##### Input for this task #####

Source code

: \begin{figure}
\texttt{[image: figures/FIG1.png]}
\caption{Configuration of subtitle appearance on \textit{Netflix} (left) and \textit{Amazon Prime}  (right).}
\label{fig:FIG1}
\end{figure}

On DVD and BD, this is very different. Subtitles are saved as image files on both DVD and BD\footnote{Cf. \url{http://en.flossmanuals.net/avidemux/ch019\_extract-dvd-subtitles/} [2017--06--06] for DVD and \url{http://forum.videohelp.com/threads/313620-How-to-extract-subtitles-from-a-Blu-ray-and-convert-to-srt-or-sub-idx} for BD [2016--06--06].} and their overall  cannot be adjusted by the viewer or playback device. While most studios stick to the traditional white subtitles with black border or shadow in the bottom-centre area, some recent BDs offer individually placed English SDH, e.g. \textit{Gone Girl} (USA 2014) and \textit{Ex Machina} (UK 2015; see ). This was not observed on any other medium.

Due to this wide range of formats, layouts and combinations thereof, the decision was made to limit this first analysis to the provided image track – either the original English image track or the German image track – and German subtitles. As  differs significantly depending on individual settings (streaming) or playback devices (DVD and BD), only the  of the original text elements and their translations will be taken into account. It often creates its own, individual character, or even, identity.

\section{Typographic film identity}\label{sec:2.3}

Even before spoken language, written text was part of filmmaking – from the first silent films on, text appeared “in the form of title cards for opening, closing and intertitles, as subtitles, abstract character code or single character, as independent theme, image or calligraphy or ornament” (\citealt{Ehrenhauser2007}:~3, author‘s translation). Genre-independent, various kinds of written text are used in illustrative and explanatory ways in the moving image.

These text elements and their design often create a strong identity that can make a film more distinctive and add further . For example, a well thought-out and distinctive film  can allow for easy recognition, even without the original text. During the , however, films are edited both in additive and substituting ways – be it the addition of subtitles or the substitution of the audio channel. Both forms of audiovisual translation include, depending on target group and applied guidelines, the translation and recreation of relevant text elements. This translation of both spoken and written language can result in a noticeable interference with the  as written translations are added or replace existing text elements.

#####

▶ [Work instruction] An answer is complete only when it holds every line above containing the string "label".

▶ [Written response]
\label{fig:FIG1}
\section{Typographic film identity}\label{sec:2.3}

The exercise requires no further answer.